Updated on March 14, 2023
Soccer, or “football” as it’s usually called outside of North America, is the world’s most popular sport. The World Cup easily eclipses the Super Bowl and World Series in total global viewership, and rivals the Olympics in prominence.
Until recently, most Americans weren’t big fans of soccer. As far as I can tell, it’s a mix of: soccer competing with homegrown sports; perceptions of seeming “foreign” or “not manly/macho enough”; English-language TV networks not finding it profitable (read: no room for American-style “TV time-out” ad breaks) until recently; and the game’s rules: games ending in ties, a slower pace, etc.
(I note Spanish-language TV networks have made soccer a staple for pretty much forever, so none of the above applies there.)
That said, soccer’s profile in the US has improved in recent years. English language TV networks seem to have found a way to make soccer coverage more profitable, with games airing frequently on weekend TV. (See NBC’s telecasts of England’s Premier League, for instance.) Plenty of children also enjoy playing soccer. Changing US demographics might also mean the old-school “Americans hate soccer” crowd is declining in numbers. Finally, ratings for the World Cup have grown in recent years. As for jokes about soccer being dull because it’s “slow-paced and low scoring,” the same criticisms can also apply to baseball or football, something the “Americans hate soccer” side apparently doesn’t notice.
Below are some examples of soccer in cartoons.
Alyssa Naeher: “Five Goals and a Baby”
Alyssa Naeher was one of the players for the US team during the 2015 Women’s World Cup final. An animated video (available here) was made in 2016 about the birth of Naeher’s twin sister’s first child, which fell during the World Cup championship game. The title references the team’s 5-2 win over Japan.
In 2014, British newspaper the Guardian placed on its YouTube channel a series of Lego-like stop-motion animated shorts, mostly centering around that year’s World Cup. While the shorts aren’t exactly “The Lego Movie,” they’re still cute to watch.
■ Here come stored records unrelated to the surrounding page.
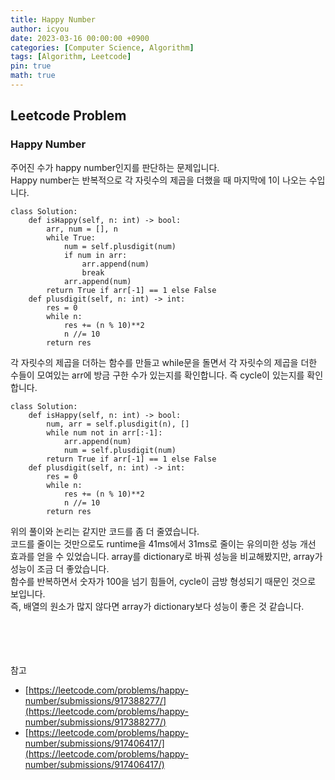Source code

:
 ```yaml
---
title: Happy Number
author: icyou
date: 2023-03-16 00:00:00 +0900
categories: [Computer Science, Algorithm]
tags: [Algorithm, Leetcode]
pin: true
math: true
---
```


## Leetcode Problem

### Happy Number
주어진 수가 happy number인지를 판단하는 문제입니다.  
Happy number는 반복적으로 각 자릿수의 제곱을 더했을 때 마지막에 1이 나오는 수입니다.  

```
class Solution:
    def isHappy(self, n: int) -> bool:
        arr, num = [], n
        while True:
            num = self.plusdigit(num)
            if num in arr:
                arr.append(num)
                break
            arr.append(num)
        return True if arr[-1] == 1 else False
    def plusdigit(self, n: int) -> int:
        res = 0
        while n:
            res += (n % 10)**2
            n //= 10
        return res
```
각 자릿수의 제곱을 더하는 함수를 만들고 while문을 돌면서 각 자릿수의 제곱을 더한 수들이 모여있는 arr에 방금 구한 수가 있는지를 확인합니다. 즉 cycle이 있는지를 확인합니다.  

```
class Solution:
    def isHappy(self, n: int) -> bool:
        num, arr = self.plusdigit(n), []
        while num not in arr[:-1]:
            arr.append(num)
            num = self.plusdigit(num)
        return True if arr[-1] == 1 else False
    def plusdigit(self, n: int) -> int:
        res = 0
        while n:
            res += (n % 10)**2
            n //= 10
        return res
```
위의 풀이와 논리는 같지만 코드를 좀 더 줄였습니다.  
코드를 줄이는 것만으로도 runtime을 41ms에서 31ms로 줄이는 유의미한 성능 개선 효과를 얻을 수 있었습니다.
array를 dictionary로 바꿔 성능을 비교해봤지만, array가 성능이 조금 더 좋았습니다.  
함수를 반복하면서 숫자가 100을 넘기 힘들어, cycle이 금방 형성되기 때문인 것으로 보입니다.  
즉, 배열의 원소가 많지 않다면 array가 dictionary보다 성능이 좋은 것 같습니다.  

<br/><br/><br/><br/>
참고 
- [https://leetcode.com/problems/happy-number/submissions/917388277/](https://leetcode.com/problems/happy-number/submissions/917388277/)
- [https://leetcode.com/problems/happy-number/submissions/917406417/](https://leetcode.com/problems/happy-number/submissions/917406417/)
A typical short can be seen here. Look early on for Mr. Burns of “The Simpsons” putting in a crowd appearance.
In 2014, Disney produced a World Cup-themed short about Mickey trying to watch a big soccer game. The title, “O Futebol Classico,” is Portuguese for “The Classic Football.” As the title indicates, the entire short’s done in Portuguese, as it’s set in Brazil.
Note the game’s announcer is Disney’s Brazilian character Jose Carioca, the parrot from the Donald Duck classics “Saludos Amigos” and “The Three Caballeros.”
The short is available to watch on Disney+, as well as Disney’s YouTube page.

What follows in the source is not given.